Become the postgres user and perform the following from the command line

sudo su - postgres
dropdb metacat
createdb -O metacat metacat

4. Remove data files

While as postgres user

rm -rf /var/metacat/data/*
rm -rf /var/metacat/documents/*

5. Add back the ObjectFormatList document

The CNs store the ObjectFormatList in the ObjectStore. You will need to add the one you saved in step 1.1.

  • The ObjectFormatList is maintained in the directory with the script
  • When prompted, use the metacat administrator password found in SystemPW.txt
# when prompted, use the metacat administrator password found in SystemPW.txt
cd /usr/share/metacat/debian
sudo ./insertOrUpdateObjectFormatList.sh ./objectFormatListV2.xml
Using object format list: ./savedObjectFormatList.xml
Enter the password for uid=dataone_cn_metacat,o=DATAONE,dc=ecoinformatics,dc=org:
Successfully logged in.
Latest version is OBJECT_FORMAT_LIST.1.0
New version is OBJECT_FORMAT_LIST.1.1
Using action: insert
<?xml version="1.0"?><success><docid>OBJECT_FORMAT_LIST.1.1</docid></success>
<?xml version="1.0"?><success>MetacatHandler.handleSetAccessAction - successfully added individual access for doc id: OBJECT_FORMAT_LIST.1.1</success>

6. Optionally Clear the Search Index

Once you’ve cleared the object store, it’s usually a good idea to clear the SOLR index. Otherwise you’ll have indexed content for objects not yet registered to the DataONE environment! To do this, run the following script:

/usr/share/dataone-cn-index/scripts/clearSearchIndex.sh

7. Reset the Synchronization Harvest Dates

If the plan is to reharvest content from the environment’s registered Member Nodes, you will need to reset the LastHarvestDate in the Node records stored on the CNs. LDAP. Otherwise, the CNs will only harvest newly modified content.
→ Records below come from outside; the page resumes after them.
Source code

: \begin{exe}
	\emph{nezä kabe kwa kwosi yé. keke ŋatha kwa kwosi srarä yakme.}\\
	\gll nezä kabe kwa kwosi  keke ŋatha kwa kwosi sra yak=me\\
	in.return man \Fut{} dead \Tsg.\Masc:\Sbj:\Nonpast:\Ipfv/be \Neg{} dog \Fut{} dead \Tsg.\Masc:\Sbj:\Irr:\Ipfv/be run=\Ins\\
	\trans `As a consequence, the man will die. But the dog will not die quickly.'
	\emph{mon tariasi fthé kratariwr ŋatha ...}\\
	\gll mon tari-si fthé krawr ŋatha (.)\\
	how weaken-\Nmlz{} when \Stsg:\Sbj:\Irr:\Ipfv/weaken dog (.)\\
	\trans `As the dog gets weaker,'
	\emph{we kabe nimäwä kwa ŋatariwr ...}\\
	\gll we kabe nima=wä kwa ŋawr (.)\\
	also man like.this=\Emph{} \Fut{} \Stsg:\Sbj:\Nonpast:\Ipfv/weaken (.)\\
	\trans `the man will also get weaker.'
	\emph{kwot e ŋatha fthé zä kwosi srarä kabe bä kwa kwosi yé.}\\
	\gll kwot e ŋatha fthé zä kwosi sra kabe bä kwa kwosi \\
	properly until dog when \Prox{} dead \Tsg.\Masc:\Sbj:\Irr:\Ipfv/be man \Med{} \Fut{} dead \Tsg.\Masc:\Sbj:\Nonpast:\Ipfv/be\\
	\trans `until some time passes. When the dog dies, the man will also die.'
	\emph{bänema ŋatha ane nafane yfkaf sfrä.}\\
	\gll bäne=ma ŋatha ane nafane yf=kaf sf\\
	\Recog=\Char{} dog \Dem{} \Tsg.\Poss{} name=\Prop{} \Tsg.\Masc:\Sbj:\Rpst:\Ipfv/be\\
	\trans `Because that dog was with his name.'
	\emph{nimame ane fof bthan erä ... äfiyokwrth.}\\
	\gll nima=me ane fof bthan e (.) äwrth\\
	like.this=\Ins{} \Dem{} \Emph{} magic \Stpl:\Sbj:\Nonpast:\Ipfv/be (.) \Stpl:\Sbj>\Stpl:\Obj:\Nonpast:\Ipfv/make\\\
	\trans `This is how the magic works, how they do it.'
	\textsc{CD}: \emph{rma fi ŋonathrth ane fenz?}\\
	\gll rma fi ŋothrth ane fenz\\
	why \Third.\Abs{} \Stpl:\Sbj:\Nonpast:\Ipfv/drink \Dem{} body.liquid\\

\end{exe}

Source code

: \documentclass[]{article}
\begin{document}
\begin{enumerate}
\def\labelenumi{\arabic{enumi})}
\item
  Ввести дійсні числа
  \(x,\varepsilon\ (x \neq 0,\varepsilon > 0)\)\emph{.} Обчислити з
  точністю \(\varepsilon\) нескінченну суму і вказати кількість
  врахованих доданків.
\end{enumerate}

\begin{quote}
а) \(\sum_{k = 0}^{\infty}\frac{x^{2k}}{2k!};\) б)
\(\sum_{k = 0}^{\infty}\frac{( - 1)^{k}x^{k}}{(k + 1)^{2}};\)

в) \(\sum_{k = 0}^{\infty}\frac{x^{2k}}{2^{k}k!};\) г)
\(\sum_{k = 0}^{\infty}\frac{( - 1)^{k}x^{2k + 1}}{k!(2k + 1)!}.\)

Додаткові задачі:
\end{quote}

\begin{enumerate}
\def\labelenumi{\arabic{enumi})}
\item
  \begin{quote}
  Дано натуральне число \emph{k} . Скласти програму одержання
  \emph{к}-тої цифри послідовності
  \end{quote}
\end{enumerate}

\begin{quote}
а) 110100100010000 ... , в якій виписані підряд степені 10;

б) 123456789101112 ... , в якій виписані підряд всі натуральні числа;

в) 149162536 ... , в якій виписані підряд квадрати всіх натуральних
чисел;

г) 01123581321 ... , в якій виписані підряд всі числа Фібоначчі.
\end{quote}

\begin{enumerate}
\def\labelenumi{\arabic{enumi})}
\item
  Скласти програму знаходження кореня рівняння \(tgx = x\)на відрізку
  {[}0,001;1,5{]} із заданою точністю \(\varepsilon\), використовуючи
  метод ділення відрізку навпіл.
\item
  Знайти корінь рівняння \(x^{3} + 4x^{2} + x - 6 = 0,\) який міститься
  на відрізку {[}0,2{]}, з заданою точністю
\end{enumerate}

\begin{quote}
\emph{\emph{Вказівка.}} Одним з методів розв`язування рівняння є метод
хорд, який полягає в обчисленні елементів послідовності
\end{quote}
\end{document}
Do this only on one CN instance, and rely on LDAP synchronization to propogate your changes to the other CNs. You will not see the new values in the other CNs until after ports are reopened as part of the overall CN upgrade procedure.

To edit the values, use Apache Directory Studio from your local machine, and use port-forwarding to allow you to edit entries on a CN.

7.1 Establish Port-Forwarding

From *NIX command line type the following command:

$ ssh -L3890:localhost:389 <cn-instance>

This forwards a local port to the cn-instance’s port and allows Directory Studio to access the remote LDAP

7.2 Open Connection in Directory Studio

7.2.1 Configure a Connection

Apache Directory Studio allows you to configure and save connections, so you only need to do this once, and you can reuse this connection for multiple machine connections, because it is the port-forward step that determines which machine you will be connecting to.

Create New connection:

File > New... > LDAP Connection

  • Network Parameter
    • Connection Name: forwardedLDAP # or whatever you prefer
    • Hostname: localhost
    • Port: 3890
    • Encryption Method: Use StartTLS extension
    • Provider: JNDI
    • Read-only : unchecked
-Authentication
 
  • Authentication Method: simple authentication
  • Authentication Parameter:
  • Bind DN or user: cn=admin,dc=dataone,dc=org
  • Bind password: <see SystemPW.txt>

7.2.2 Open the connection

7.2.3 Navigate to DataONE Node records

Go to DN... > ‘dc=dataone,dc=org’

7.2.4 Reset the LatestHarvestDate of each registered Member Node

Drill down from the Root DSE through dc=dataone,dc=org, to each Member Node. The next level down should contain LDAP nodes identified byt the NodeId of each registered DataONE node. Clicking on one of them will display all of the node’s attributes in the center panel.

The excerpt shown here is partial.